Entonces, se preguntó cuánto tiempo duraría
ese tratamiento de fisioterapia. Miró por la ventana y la nieve le recordó que
ese momento era fugaz como el tiempo.
–Bastante increíble –reconoció ella,
acariciándole la mejilla.
–¿Es como lo habías soñado? –quiso saber él
con tono de humor.
–No pienso alimentar tu ego diciéndote que
eres estupendo, Joseph –replicó ella y se colocó a su lado para que él
pudiera acariciarle los pechos.
–Qué mala eres –bromeó él, riendo, sin dejar
de tocarle los pezones con los pulgares–. Me dan ganas de castigarte no
dejándote dormir esta noche. Si por mí fuera, no te dejaría apartarte de mi
lado…
Y casi lo consiguió. Al menos, durante las
siguientes cuarenta y ocho horas. Poco a poco, la nieve dejó de caer con tanta
fuerza y, de vez en cuando, comenzaban a vislumbrarse pedazos de cielo azul
entre las nubes.
Demi estaba sumergida en la burbuja
que se habían creado, jugando a las casitas y haciendo el amor a todas horas y
en todas partes. Joseph tenía más preservativos porque, como ella
imaginaba, no estaba dispuesto a correr riesgos con ninguna mujer.

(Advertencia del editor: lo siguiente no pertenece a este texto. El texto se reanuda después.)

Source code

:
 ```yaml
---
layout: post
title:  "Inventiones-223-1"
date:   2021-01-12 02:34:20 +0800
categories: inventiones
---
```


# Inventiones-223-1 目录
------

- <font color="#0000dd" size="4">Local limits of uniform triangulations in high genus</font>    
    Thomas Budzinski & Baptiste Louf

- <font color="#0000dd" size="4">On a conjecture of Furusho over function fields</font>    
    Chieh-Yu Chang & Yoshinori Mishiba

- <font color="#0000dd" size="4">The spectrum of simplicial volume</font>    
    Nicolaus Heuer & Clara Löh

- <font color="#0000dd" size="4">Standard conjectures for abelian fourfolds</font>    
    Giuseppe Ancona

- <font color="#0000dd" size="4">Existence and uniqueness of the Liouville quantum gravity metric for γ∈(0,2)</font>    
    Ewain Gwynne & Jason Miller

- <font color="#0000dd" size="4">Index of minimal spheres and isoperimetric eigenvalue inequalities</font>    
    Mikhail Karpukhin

Él le repitió mil veces que no conseguía
saciarse de ella y, con cada caricia y cada sonrisa Demi se fue sintiendo
más enamorada. Hasta que, el tercer día, tumbada en la cama a su lado, miró por
la ventana y se dio cuenta de que la nieve había desaparecido.
–Ya no nieva –comentó ella.
Joseph siguió su mirada para comprobar que
tenía razón. Él ni siquiera se había fijado. Durante los últimos tres días,
había muchas cosas en las que no se había fijado, empezando por el tiempo y
terminando por su propio trabajo. La mayor parte del tiempo, ninguno de los dos
se había molestado en encender sus portátiles.

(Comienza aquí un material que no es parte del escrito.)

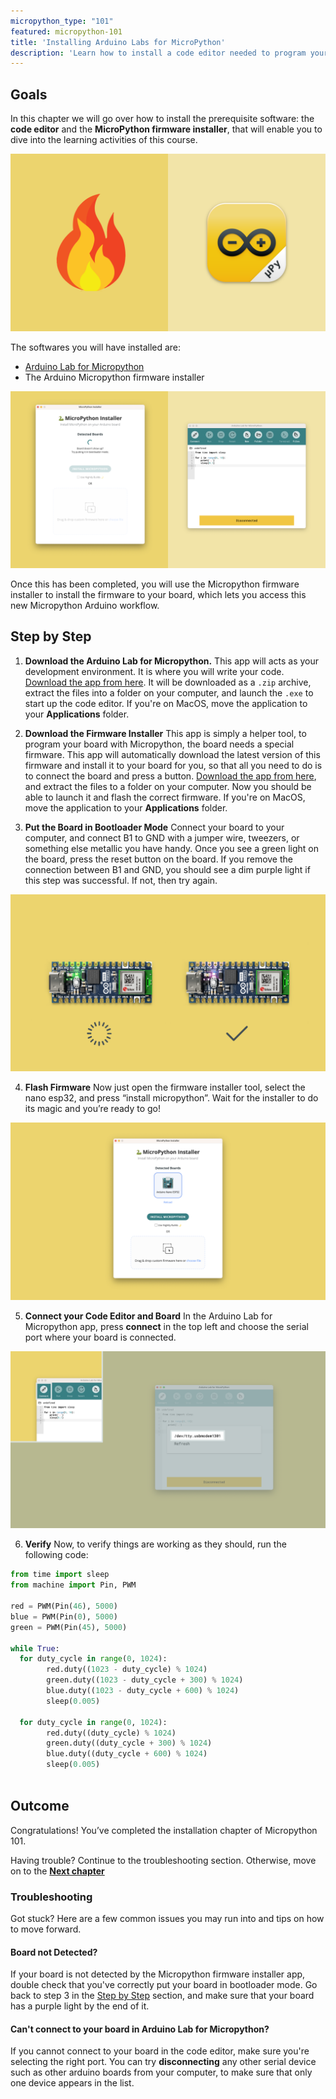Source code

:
 ```yaml
---
micropython_type: "101"
featured: micropython-101
title: 'Installing Arduino Labs for MicroPython'
description: 'Learn how to install a code editor needed to program your board with MicroPython.'
---
```


## Goals

In this chapter we will go over how to install the prerequisite software: the **code editor** and the **MicroPython firmware installer**, that will enable you to dive into the learning activities of this course.


![Arduino Labs for Micropython and the Installer tool](./assets/logo.png)

The softwares you will have installed are:

- [Arduino Lab for Micropython](https://labs.arduino.cc/en/labs/micropython)
- The Arduino Micropython firmware installer

![The Installed Softwares](./assets/apps-open.png)

Once this has been completed, you will use the Micropython firmware installer to install the firmware to your board, which lets you access this new Micropython Arduino workflow.

## Step by Step

1. **Download the Arduino Lab for Micropython.**
This app will acts as your development environment. It is where you will write your code.
[Download the app from here](https://labs.arduino.cc/en/labs/micropython). It will be downloaded as a `.zip` archive, extract the files into a folder on your computer, and launch the `.exe` to start up the code editor. 
If you're on MacOS, move the application to your **Applications** folder.

2. **Download the Firmware Installer**
This app is simply a helper tool, to program your board with Micropython, the board needs a special firmware. This app will automatically download the latest version of this firmware and install it to your board for you, so that all you need to do is to connect the board and press a button. 
[Download the app from here](), and extract the files to a folder on your computer. Now you should be able to launch it and flash the correct firmware.
If you're on MacOS, move the application to your **Applications** folder.

3. **Put the Board in Bootloader Mode**
Connect your board to your computer, and connect B1 to GND with a jumper wire, tweezers, or something else metallic you have handy. Once you see a green light on the board, press the reset button on the board. If you remove the connection between B1 and GND, you should see a dim purple light if this step was successful. If not, then try again.

![Bootloader Mode](./assets/bootloader.png)

4. **Flash Firmware**
Now just open the firmware installer tool, select the nano esp32, and press “install micropython”. Wait for the installer to do its magic and you’re ready to go!

![installer with Board Selected](./assets/installer.png)

5. **Connect your Code Editor and Board**
In the Arduino Lab for Micropython app, press **connect** in the top left and choose the serial port where your board is connected.

![Connect to your Board](./assets/connect.png)

6. **Verify**
Now, to verify things are working as they should, run the following code:

```python
from time import sleep
from machine import Pin, PWM

red = PWM(Pin(46), 5000)
blue = PWM(Pin(0), 5000)
green = PWM(Pin(45), 5000)

while True:
  for duty_cycle in range(0, 1024):
        red.duty((1023 - duty_cycle) % 1024)
        green.duty((1023 - duty_cycle + 300) % 1024)
        blue.duty((1023 - duty_cycle + 600) % 1024)
        sleep(0.005)
        
  for duty_cycle in range(0, 1024):
        red.duty((duty_cycle) % 1024)
        green.duty((duty_cycle + 300) % 1024)
        blue.duty((duty_cycle + 600) % 1024)
        sleep(0.005)    
    


```

## Outcome

Congratulations! You’ve completed the installation chapter of Micropython 101. 

Having trouble? Continue to the troubleshooting section. Otherwise, move on to the **[Next chapter](../03.fundamentals/01.python-cc.md)**

### Troubleshooting
Got stuck? Here are a few common issues you may run into and tips on how to move forward.

#### Board not Detected?
If your board is not detected by the Micropython firmware installer app, double check that you've correctly put your board in bootloader mode.
Go back to step 3 in the [Step by Step](#step-by-step) section, and make sure that your board has a purple light by the end of it.

#### Can't connect to your board in Arduino Lab for Micropython?
If you cannot connect to your board in the code editor, make sure you're selecting the right port. 
You can try **disconnecting** any other serial device such as other arduino boards from your computer, to make sure that only one device appears in the list.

–Es muy probable que mañana amanezca con sol.
Demi sabía que, con el final de la
nieve, llegaría el principio de las preguntas que había tratado de dejar a un
lado. ¿Qué pasaría a continuación? ¿Qué iban a hacer? ¿Iban a mantener una
relación o solo había sido una aventura de un par de días?

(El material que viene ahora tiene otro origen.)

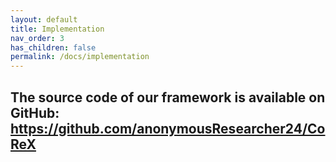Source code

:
 ```yaml
---
layout: default
title: Implementation
nav_order: 3
has_children: false
permalink: /docs/implementation
---
```


The source code of our framework is available on GitHub: https://github.com/anonymousResearcher24/CoReX
---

Sin embargo, no pensaba ponerse a formular
esas preguntas en voz alta.
Joseph se quedó esperando
que ella continuara y frunció el ceño ante su silencio.
–No quiero que vuelvas a París –dijo él, sin
pensarlo.
Demi lo miró
sorprendida.
–Bueno, no podemos quedarnos aquí para siempre
como si el resto del mundo no existiera –señaló ella y se giró para mirar por
la ventana. La luna llena inundaba la habitación con su luz plateada.
Joseph estaba acostumbrado a que,
llegado ese momento, las mujeres le presentaran sus exigencias. Y le irritaba
que ella no hiciera amago de pedirle nada. De pronto, tuvo deseos de meterse
dentro de su cabeza y averiguar lo que pensaba. Él se había puesto en evidencia
al pedirle que dejara su trabajo de inmediato para estar con él. Y, como única
respuesta, ella le había dicho que no podían dejar de lado al resto del mundo.
–No digo que hagas eso –indicó él con tono
cortante–. Pero tenemos que empezar a pensar en irnos de aquí… y vamos a tener
que decidir qué va a pasar con nosotros.